2020 Prediction: Conversing With Robots
Are you ready to chitchat with chatbots?
The term “chatbot” might leave you scratching your head. But don’t let it scare you. Think of it more like a “digital assistant”.
A chatbot is a form of artificial intelligence that responds in a conversational manner, in print or verbally, to questions or requests from people.
“Where’s the nearest McDonald’s?”
If you’re a smartphone owner, you’ve probably spoken these types of commands to your phone.
Anyone who’s conversed with Apple’s Siri or Microsoft’s Cortana has made friends with a chatbot.
But for chatbot developers, that’s baby talk.
Chatbots have the power to personalize a business, give customers a more intimate experience and build consumer loyalty. They give a phone menu or web store a pleasant, responsive, human personality.
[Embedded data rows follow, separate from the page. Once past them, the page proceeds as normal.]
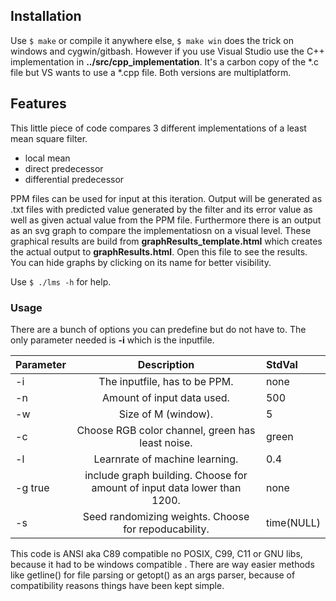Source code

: ## Installation

Use `$ make` or compile it anywhere else, `$ make win` does the trick on windows and cygwin/gitbash.
However if you use Visual Studio use the C++ implementation in __../src/cpp_implementation__.
It's a carbon copy of the *.c file but VS wants to use a *.cpp file. Both versions are multiplatform.


## Features

This little piece of code compares 3 different implementations of a least mean square filter. 

+ local mean
+ direct predecessor
+ differential predecessor

PPM files can be used for input at this iteration. Output will be generated as .txt files with predicted value generated by the filter and its error value as well as given actual value from the PPM file. Furthermore there is an output as an svg graph to compare the implementatiosn on a visual level. These graphical results are build  from __graphResults_template.html__ which  creates the actual output to __graphResults.html__. Open this file to see the results.
You can hide graphs by clicking on its name for better visibility. 

Use `$ ./lms -h` for help.

### Usage

There are a bunch of options you can predefine but do not have to. The only parameter needed is __-i__ which is the inputfile.

| Parameter |      Description              | StdVal |
|:----------|:-----------------------------:|:-------|
| -i 	    | The inputfile, has to be PPM.  | none   |
| -n	    | Amount of input data used.     | 500    |
| -w        | Size of  M (window).     	    | 5      |
| -c        | Choose RGB color channel, green has least noise. | green  |
| -l        | Learnrate of machine learning.| 0.4    |
| -g true   | include graph building. Choose for amount of input data lower than 1200.| none|
| -s        | Seed randomizing weights. Choose for repoducability. | time(NULL)| 

This code is ANSI aka C89 compatible no POSIX, C99, C11 or GNU libs, because it had to be windows compatible . There are way easier methods like getline() for file parsing or getopt() as an args parser, because of compatibility reasons things have been kept simple.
Computer speeds and artificial intelligence are evolving. Chatbots may eventually take the place of customer service people, store clerks and even psychotherapists.
Investors are betting on it.
Ten representative U.S. chatbot developers already have raised more than $100 million in venture capital. This includes $25 million from Babylon Health, which helps people to self-diagnose illnesses and refers them to doctors; $14 million from Ozlo, which finds restaurants; and $23 million snagged by Chatbot Amy, which schedules meetings.
Before long, developers predict, when you order a pair of pants online, a smiling avatar will appear on-screen and say, “We have a shirt on sale that would go really well with those pants. May I show it to you?”
In a bookstore, a friendly avatar at the checkout kiosk might say, “Thank you for shopping with us. I see you chose a Stephen King novel. Please come back next week, when we’ll have his new book for you.”
Chatbots also are invading your office.
“Betty” is an office manager that greets guests, recognizes her human co-workers, tracks employees’ hours and keeps an eye on the office supplies.
“Mya,” from employment firm FirstJob, gets in touch with applicants to let them know if they’re in the running.
“Ellie” is a budding psychotherapist that reads your body language through a camera, and her on-screen avatar responds not only verbally but also with nods, smiles or other appropriate gestures. Many people report being more forthcoming with an artificial therapist rather than telling their embarrassing secrets to a fellow human.
You also can buy and download chatbot buddies to chitchat with or confide your problems to.
Skeptics urge caution. They warn that the hype enveloping chatbots still outstrips their capacities
However, as computers’ growing ability to learn and store information enables ever more sophisticated versions of artificial intelligence, chatbots will be fixtures in our lives by 2020.